Another interesting activity is to schedule weekly Zoom calls where you host your children and their playmates for a play-date while practicing their Mandarin together. During this allotted time, everyone has to speak at least some Mandarin to each other.
Although they may need to rely on English as a crutch at the start, it is okay. Start with small steps until speaking in Mandarin to their friends becomes more and more natural. The idea is to normalize the use of Mandarin. The more they use it, the more natural it becomes.
3. Ask your child simple questions in Chinese to build their confidence
As your child progresses in confidence, ask them questions in Chinese and get them to reply to you in Chinese as well. Get them to describe what they are doing in Mandarin when you see them doing various tasks at home. This would be a welcome mental stimulation while they do mundane tasks such as packing their bag, making their bed, folding the clothes, washing the dishes, sweeping the floor and the like.
Throughout the day, start asking them simple questions in Chinese, such as if they have eaten their dinner yet, or how their day has been. Remember that it is not about how much they can memorise, but more about getting them to be curious and thinking about the language.
Habit #2: Talk through their difficulty in learning Chinese
Deep-seated fear of embarrassment often hinders children from picking up Chinese. As your kid begins to develop self-consciousness, they may also experience emotions that they are not yet equipped to process or communicate.
Children may feel awkward or frustrated when attempting to speak Mandarin or write in Chinese. They may even feel that they just cannot learn it when they see little progress after a few attempts.
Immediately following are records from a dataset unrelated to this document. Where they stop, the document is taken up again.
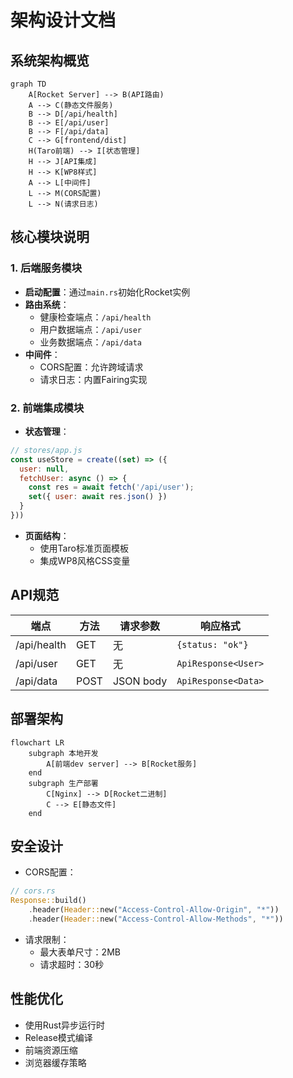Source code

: # 架构设计文档

## 系统架构概览
```mermaid
graph TD
    A[Rocket Server] --> B(API路由)
    A --> C(静态文件服务)
    B --> D[/api/health]
    B --> E[/api/user]
    B --> F[/api/data]
    C --> G[frontend/dist]
    H(Taro前端) --> I[状态管理]
    H --> J[API集成]
    H --> K[WP8样式]
    A --> L[中间件]
    L --> M(CORS配置)
    L --> N(请求日志)
```

## 核心模块说明

### 1. 后端服务模块
- **启动配置**：通过`main.rs`初始化Rocket实例
- **路由系统**：
  - 健康检查端点：`/api/health`
  - 用户数据端点：`/api/user`
  - 业务数据端点：`/api/data`
- **中间件**：
  - CORS配置：允许跨域请求
  - 请求日志：内置Fairing实现

### 2. 前端集成模块
- **状态管理**：
```javascript
// stores/app.js
const useStore = create((set) => ({
  user: null,
  fetchUser: async () => {
    const res = await fetch('/api/user');
    set({ user: await res.json() })
  }
}))
```
- **页面结构**：
  - 使用Taro标准页面模板
  - 集成WP8风格CSS变量

## API规范
| 端点 | 方法 | 请求参数 | 响应格式 |
|------|------|----------|----------|
| /api/health | GET | 无 | `{status: "ok"}` |
| /api/user | GET | 无 | `ApiResponse<User>` |
| /api/data | POST | JSON body | `ApiResponse<Data>` |

## 部署架构
```mermaid
flowchart LR
    subgraph 本地开发
        A[前端dev server] --> B[Rocket服务]
    end
    subgraph 生产部署
        C[Nginx] --> D[Rocket二进制]
        C --> E[静态文件]
    end
```

## 安全设计
- CORS配置：
```rust
// cors.rs
Response::build()
    .header(Header::new("Access-Control-Allow-Origin", "*"))
    .header(Header::new("Access-Control-Allow-Methods", "*"))
```
- 请求限制：
  - 最大表单尺寸：2MB
  - 请求超时：30秒

## 性能优化
- 使用Rust异步运行时
- Release模式编译
- 前端资源压缩
- 浏览器缓存策略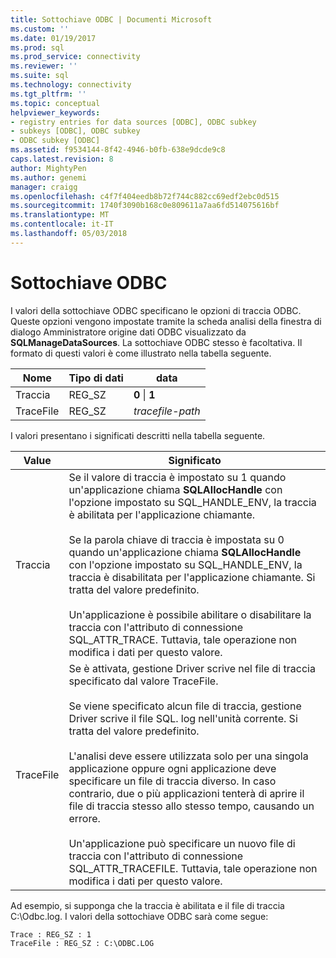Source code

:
 ```yaml
---
title: Sottochiave ODBC | Documenti Microsoft
ms.custom: ''
ms.date: 01/19/2017
ms.prod: sql
ms.prod_service: connectivity
ms.reviewer: ''
ms.suite: sql
ms.technology: connectivity
ms.tgt_pltfrm: ''
ms.topic: conceptual
helpviewer_keywords:
- registry entries for data sources [ODBC], ODBC subkey
- subkeys [ODBC], ODBC subkey
- ODBC subkey [ODBC]
ms.assetid: f9534144-8f42-4946-b0fb-638e9dcde9c8
caps.latest.revision: 8
author: MightyPen
ms.author: genemi
manager: craigg
ms.openlocfilehash: c4f7f404eedb8b72f744c882cc69edf2ebc0d515
ms.sourcegitcommit: 1740f3090b168c0e809611a7aa6fd514075616bf
ms.translationtype: MT
ms.contentlocale: it-IT
ms.lasthandoff: 05/03/2018
---
```

# <a name="odbc-subkey"></a>Sottochiave ODBC
I valori della sottochiave ODBC specificano le opzioni di traccia ODBC. Queste opzioni vengono impostate tramite la scheda analisi della finestra di dialogo Amministratore origine dati ODBC visualizzato da **SQLManageDataSources**. La sottochiave ODBC stesso è facoltativa. Il formato di questi valori è come illustrato nella tabella seguente.  
  
|Nome|Tipo di dati|data|  
|----------|---------------|----------|  
|Traccia|REG_SZ|**0** &#124; **1**|  
|TraceFile|REG_SZ|*tracefile-path*|  
  
 I valori presentano i significati descritti nella tabella seguente.  
  
|Value|Significato|  
|-----------|-------------|  
|Traccia|Se il valore di traccia è impostato su 1 quando un'applicazione chiama **SQLAllocHandle** con l'opzione impostato su SQL_HANDLE_ENV, la traccia è abilitata per l'applicazione chiamante.<br /><br /> Se la parola chiave di traccia è impostata su 0 quando un'applicazione chiama **SQLAllocHandle** con l'opzione impostato su SQL_HANDLE_ENV, la traccia è disabilitata per l'applicazione chiamante. Si tratta del valore predefinito.<br /><br /> Un'applicazione è possibile abilitare o disabilitare la traccia con l'attributo di connessione SQL_ATTR_TRACE. Tuttavia, tale operazione non modifica i dati per questo valore.|  
|TraceFile|Se è attivata, gestione Driver scrive nel file di traccia specificato dal valore TraceFile.<br /><br /> Se viene specificato alcun file di traccia, gestione Driver scrive il file SQL. log nell'unità corrente. Si tratta del valore predefinito.<br /><br /> L'analisi deve essere utilizzata solo per una singola applicazione oppure ogni applicazione deve specificare un file di traccia diverso. In caso contrario, due o più applicazioni tenterà di aprire il file di traccia stesso allo stesso tempo, causando un errore.<br /><br /> Un'applicazione può specificare un nuovo file di traccia con l'attributo di connessione SQL_ATTR_TRACEFILE. Tuttavia, tale operazione non modifica i dati per questo valore.|  
  
 Ad esempio, si supponga che la traccia è abilitata e il file di traccia C:\Odbc.log. I valori della sottochiave ODBC sarà come segue:  
  
```  
Trace : REG_SZ : 1  
TraceFile : REG_SZ : C:\ODBC.LOG  
  
```
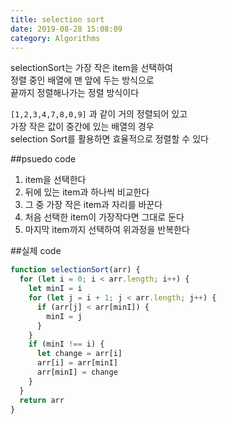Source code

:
 ```yaml
---
title: selection sort
date: 2019-08-28 15:08:09
category: Algorithms
---
```


selectionSort는 가장 작은 item을 선택하여  
정렬 중인 배열에 맨 앞에 두는 방식으로  
끝까지 정렬해나가는 정렬 방식이다

`[1,2,3,4,7,8,0,9]` 과 같이 거의 정렬되어 있고  
가장 작은 값이 중간에 있는 배열의 경우  
selection Sort를 활용하면 효율적으로 정렬할 수 있다

##psuedo code

1. item을 선택한다
2. 뒤에 있는 item과 하나씩 비교한다
3. 그 중 가장 작은 item과 자리를 바꾼다
4. 처음 선택한 item이 가장작다면 그대로 둔다
5. 마지막 item까지 선택하여 위과정을 반복한다

##실제 code

```js
function selectionSort(arr) {
  for (let i = 0; i < arr.length; i++) {
    let minI = i
    for (let j = i + 1; j < arr.length; j++) {
      if (arr[j] < arr[minI]) {
        minI = j
      }
    }
    if (minI !== i) {
      let change = arr[i]
      arr[i] = arr[minI]
      arr[minI] = change
    }
  }
  return arr
}
```
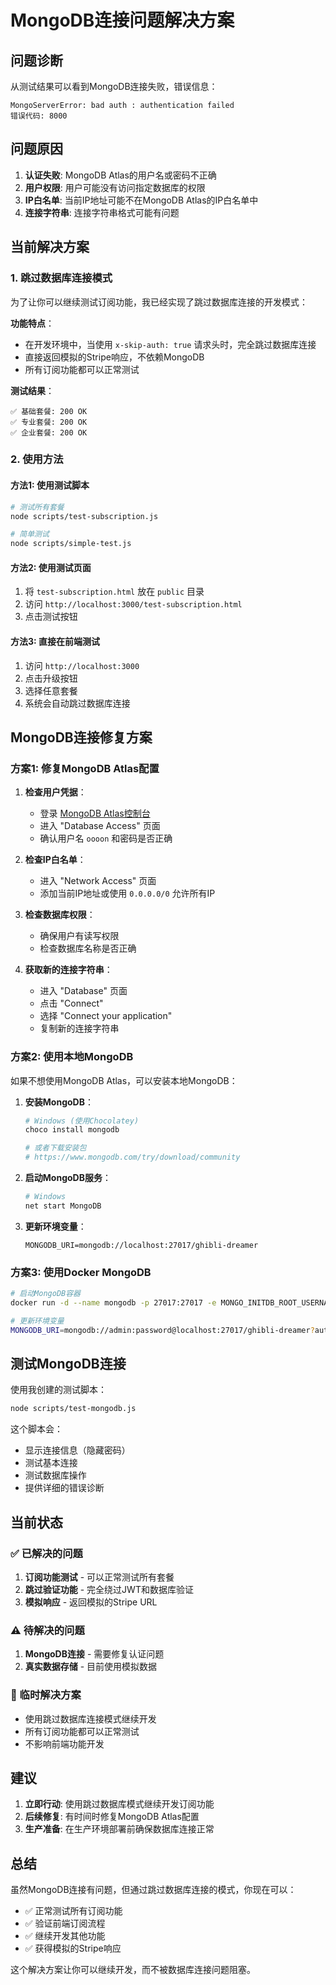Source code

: # MongoDB连接问题解决方案

## 问题诊断

从测试结果可以看到MongoDB连接失败，错误信息：
```
MongoServerError: bad auth : authentication failed
错误代码: 8000
```

## 问题原因

1. **认证失败**: MongoDB Atlas的用户名或密码不正确
2. **用户权限**: 用户可能没有访问指定数据库的权限
3. **IP白名单**: 当前IP地址可能不在MongoDB Atlas的IP白名单中
4. **连接字符串**: 连接字符串格式可能有问题

## 当前解决方案

### 1. 跳过数据库连接模式

为了让你可以继续测试订阅功能，我已经实现了跳过数据库连接的开发模式：

**功能特点**：
- 在开发环境中，当使用 `x-skip-auth: true` 请求头时，完全跳过数据库连接
- 直接返回模拟的Stripe响应，不依赖MongoDB
- 所有订阅功能都可以正常测试

**测试结果**：
```
✅ 基础套餐: 200 OK
✅ 专业套餐: 200 OK  
✅ 企业套餐: 200 OK
```

### 2. 使用方法

#### 方法1: 使用测试脚本
```bash
# 测试所有套餐
node scripts/test-subscription.js

# 简单测试
node scripts/simple-test.js
```

#### 方法2: 使用测试页面
1. 将 `test-subscription.html` 放在 `public` 目录
2. 访问 `http://localhost:3000/test-subscription.html`
3. 点击测试按钮

#### 方法3: 直接在前端测试
1. 访问 `http://localhost:3000`
2. 点击升级按钮
3. 选择任意套餐
4. 系统会自动跳过数据库连接

## MongoDB连接修复方案

### 方案1: 修复MongoDB Atlas配置

1. **检查用户凭据**：
   - 登录 [MongoDB Atlas控制台](https://cloud.mongodb.com/)
   - 进入 "Database Access" 页面
   - 确认用户名 `oooon` 和密码是否正确

2. **检查IP白名单**：
   - 进入 "Network Access" 页面
   - 添加当前IP地址或使用 `0.0.0.0/0` 允许所有IP

3. **检查数据库权限**：
   - 确保用户有读写权限
   - 检查数据库名称是否正确

4. **获取新的连接字符串**：
   - 进入 "Database" 页面
   - 点击 "Connect"
   - 选择 "Connect your application"
   - 复制新的连接字符串

### 方案2: 使用本地MongoDB

如果不想使用MongoDB Atlas，可以安装本地MongoDB：

1. **安装MongoDB**：
   ```bash
   # Windows (使用Chocolatey)
   choco install mongodb
   
   # 或者下载安装包
   # https://www.mongodb.com/try/download/community
   ```

2. **启动MongoDB服务**：
   ```bash
   # Windows
   net start MongoDB
   ```

3. **更新环境变量**：
   ```env
   MONGODB_URI=mongodb://localhost:27017/ghibli-dreamer
   ```

### 方案3: 使用Docker MongoDB

```bash
# 启动MongoDB容器
docker run -d --name mongodb -p 27017:27017 -e MONGO_INITDB_ROOT_USERNAME=admin -e MONGO_INITDB_ROOT_PASSWORD=password mongo

# 更新环境变量
MONGODB_URI=mongodb://admin:password@localhost:27017/ghibli-dreamer?authSource=admin
```

## 测试MongoDB连接

使用我创建的测试脚本：

```bash
node scripts/test-mongodb.js
```

这个脚本会：
- 显示连接信息（隐藏密码）
- 测试基本连接
- 测试数据库操作
- 提供详细的错误诊断

## 当前状态

### ✅ 已解决的问题
1. **订阅功能测试** - 可以正常测试所有套餐
2. **跳过验证功能** - 完全绕过JWT和数据库验证
3. **模拟响应** - 返回模拟的Stripe URL

### ⚠️ 待解决的问题
1. **MongoDB连接** - 需要修复认证问题
2. **真实数据存储** - 目前使用模拟数据

### 🔧 临时解决方案
- 使用跳过数据库连接模式继续开发
- 所有订阅功能都可以正常测试
- 不影响前端功能开发

## 建议

1. **立即行动**: 使用跳过数据库模式继续开发订阅功能
2. **后续修复**: 有时间时修复MongoDB Atlas配置
3. **生产准备**: 在生产环境部署前确保数据库连接正常

## 总结

虽然MongoDB连接有问题，但通过跳过数据库连接的模式，你现在可以：
- ✅ 正常测试所有订阅功能
- ✅ 验证前端订阅流程
- ✅ 继续开发其他功能
- ✅ 获得模拟的Stripe响应

这个解决方案让你可以继续开发，而不被数据库连接问题阻塞。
Yet, they may not know to properly digest and channel them in a constructive way.
This is a good opportunity to mentor them about taking up challenges that require a longer-term commitment. Encourage your kids to express their feelings and thoughts about their experience learning Chinese. This is not about learning Chinese or not, but about modelling the behaviour you want them to have when facing challenges, whether academically or in life in general. Be sure to make it a conversation, not an interrogation.
Habit #3: Teach kids to learn Chinese by learning it together with them
In our guest feature in the Education and Enrichment webinar at the Singapore Parenting Festival 2021, a resounding 58% of all parents indicated that their child has difficulty with learning the language during a poll. 62% of them also indicated that they do not speak enough Mandarin at home, speaking it less than 50% of the time. Family language environments can be classified into monolingual, bilingual or multilingual. To reach bilingual status, conversation of each language (including social environments e.g. in school) must reach 50%.
One of the best ways for kids to learn Mandarin is by learning it together with them. Try to incorporate more usage of Chinese into your family life. Make it a family activity by addressing your children by their Chinese name and interacting with them in Mandarin. This signals to them that you too are trying.
You may think “oh but my Chinese is so bad” and think that perhaps you’d rather leave it to the educators to take on that role. But remember that in your child’s eyes, you are irreplaceable. Leading by example helps them see the value in learning Chinese. This will impress them a lot more than admonishing them about why it’s important to learn Chinese. It may be difficult at first, but your child’s education is a rewarding journey that you can play an active part in.
Teaching a language such as Chinese to your kids can be incredibly challenging, so it’s best to make learning fun as much as possible. There’s no quick solution to helping your kid learn one of the world’s most difficult languages. The good news is, you can start small.
Think of it this way – the best way for your kid to learn Chinese is actually a journey, filled with opportunities to develop character, nurture an attitude of overcoming challenges in your child, and for wholesome and fun family bonding!